Write back every record verbatim.

Data entries
:::::

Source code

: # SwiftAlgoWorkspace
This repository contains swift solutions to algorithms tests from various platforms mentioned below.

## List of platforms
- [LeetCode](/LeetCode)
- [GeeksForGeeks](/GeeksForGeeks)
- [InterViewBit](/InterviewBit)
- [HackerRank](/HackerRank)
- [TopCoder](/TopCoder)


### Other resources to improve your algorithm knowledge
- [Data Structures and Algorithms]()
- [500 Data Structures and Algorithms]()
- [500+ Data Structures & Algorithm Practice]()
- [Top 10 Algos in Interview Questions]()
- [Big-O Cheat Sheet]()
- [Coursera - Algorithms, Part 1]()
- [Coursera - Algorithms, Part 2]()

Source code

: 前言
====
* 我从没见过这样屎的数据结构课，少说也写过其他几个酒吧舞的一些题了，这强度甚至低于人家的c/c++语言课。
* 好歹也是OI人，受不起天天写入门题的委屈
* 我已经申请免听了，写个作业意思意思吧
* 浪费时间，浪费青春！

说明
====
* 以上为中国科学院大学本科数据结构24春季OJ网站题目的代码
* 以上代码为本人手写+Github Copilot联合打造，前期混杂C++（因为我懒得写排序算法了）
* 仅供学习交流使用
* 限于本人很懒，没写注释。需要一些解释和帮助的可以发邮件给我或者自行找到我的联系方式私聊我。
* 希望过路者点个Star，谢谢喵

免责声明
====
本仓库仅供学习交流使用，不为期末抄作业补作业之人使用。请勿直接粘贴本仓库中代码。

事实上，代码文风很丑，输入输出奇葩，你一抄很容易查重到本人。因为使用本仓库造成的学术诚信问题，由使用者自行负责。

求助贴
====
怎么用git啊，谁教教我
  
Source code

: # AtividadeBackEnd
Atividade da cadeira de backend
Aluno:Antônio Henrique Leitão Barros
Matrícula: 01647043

:::::

● **Solved problem**
Source code

: # SwiftAlgoWorkspace
This repository contains swift solutions to algorithms tests from various platforms mentioned below.

## List of platforms
- [LeetCode](/LeetCode)
- [GeeksForGeeks](/GeeksForGeeks)
- [InterViewBit](/InterviewBit)
- [HackerRank](/HackerRank)
- [TopCoder](/TopCoder)


### Other resources to improve your algorithm knowledge
- [Data Structures and Algorithms]()
- [500 Data Structures and Algorithms]()
- [500+ Data Structures & Algorithm Practice]()
- [Top 10 Algos in Interview Questions]()
- [Big-O Cheat Sheet]()
- [Coursera - Algorithms, Part 1]()
- [Coursera - Algorithms, Part 2]()

Source code

: 前言
====
* 我从没见过这样屎的数据结构课，少说也写过其他几个酒吧舞的一些题了，这强度甚至低于人家的c/c++语言课。
* 好歹也是OI人，受不起天天写入门题的委屈
* 我已经申请免听了，写个作业意思意思吧
* 浪费时间，浪费青春！

说明
====
* 以上为中国科学院大学本科数据结构24春季OJ网站题目的代码
* 以上代码为本人手写+Github Copilot联合打造，前期混杂C++（因为我懒得写排序算法了）
* 仅供学习交流使用
* 限于本人很懒，没写注释。需要一些解释和帮助的可以发邮件给我或者自行找到我的联系方式私聊我。
* 希望过路者点个Star，谢谢喵

免责声明
====
本仓库仅供学习交流使用，不为期末抄作业补作业之人使用。请勿直接粘贴本仓库中代码。

事实上，代码文风很丑，输入输出奇葩，你一抄很容易查重到本人。因为使用本仓库造成的学术诚信问题，由使用者自行负责。

求助贴
====
怎么用git啊，谁教教我
  
Source code

: # AtividadeBackEnd
Atividade da cadeira de backend
Aluno:Antônio Henrique Leitão Barros
Matrícula: 01647043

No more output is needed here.